Your response must be an exact transcription of the lines from the one containing "(ii) is not" through the final line of the data.

[Records for processing Boundary: Start]

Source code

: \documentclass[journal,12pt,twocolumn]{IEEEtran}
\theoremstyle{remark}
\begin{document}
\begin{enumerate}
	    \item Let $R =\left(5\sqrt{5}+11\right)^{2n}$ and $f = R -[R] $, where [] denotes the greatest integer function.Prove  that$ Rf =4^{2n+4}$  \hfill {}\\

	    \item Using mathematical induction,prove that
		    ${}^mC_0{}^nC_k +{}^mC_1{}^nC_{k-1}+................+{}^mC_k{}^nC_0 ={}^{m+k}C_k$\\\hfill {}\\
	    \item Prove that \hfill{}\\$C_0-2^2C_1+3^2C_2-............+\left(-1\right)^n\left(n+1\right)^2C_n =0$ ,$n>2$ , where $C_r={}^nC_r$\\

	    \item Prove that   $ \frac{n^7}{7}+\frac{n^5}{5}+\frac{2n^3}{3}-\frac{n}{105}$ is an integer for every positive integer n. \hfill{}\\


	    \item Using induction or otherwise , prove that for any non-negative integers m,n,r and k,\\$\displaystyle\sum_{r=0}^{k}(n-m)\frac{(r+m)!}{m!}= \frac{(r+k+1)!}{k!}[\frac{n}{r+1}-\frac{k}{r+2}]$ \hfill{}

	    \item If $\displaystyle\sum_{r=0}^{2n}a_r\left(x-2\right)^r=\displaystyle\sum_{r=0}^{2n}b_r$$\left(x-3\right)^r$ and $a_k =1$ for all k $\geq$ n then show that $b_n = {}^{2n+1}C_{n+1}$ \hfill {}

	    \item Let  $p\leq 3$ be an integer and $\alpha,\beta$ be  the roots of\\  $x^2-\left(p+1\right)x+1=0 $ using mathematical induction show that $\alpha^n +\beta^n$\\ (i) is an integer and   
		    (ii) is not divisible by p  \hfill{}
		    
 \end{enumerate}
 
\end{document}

[Records for processing Boundary: End]

■ Output
		    (ii) is not divisible by p  \hfill{}
		    
 \end{enumerate}
 
\end{document}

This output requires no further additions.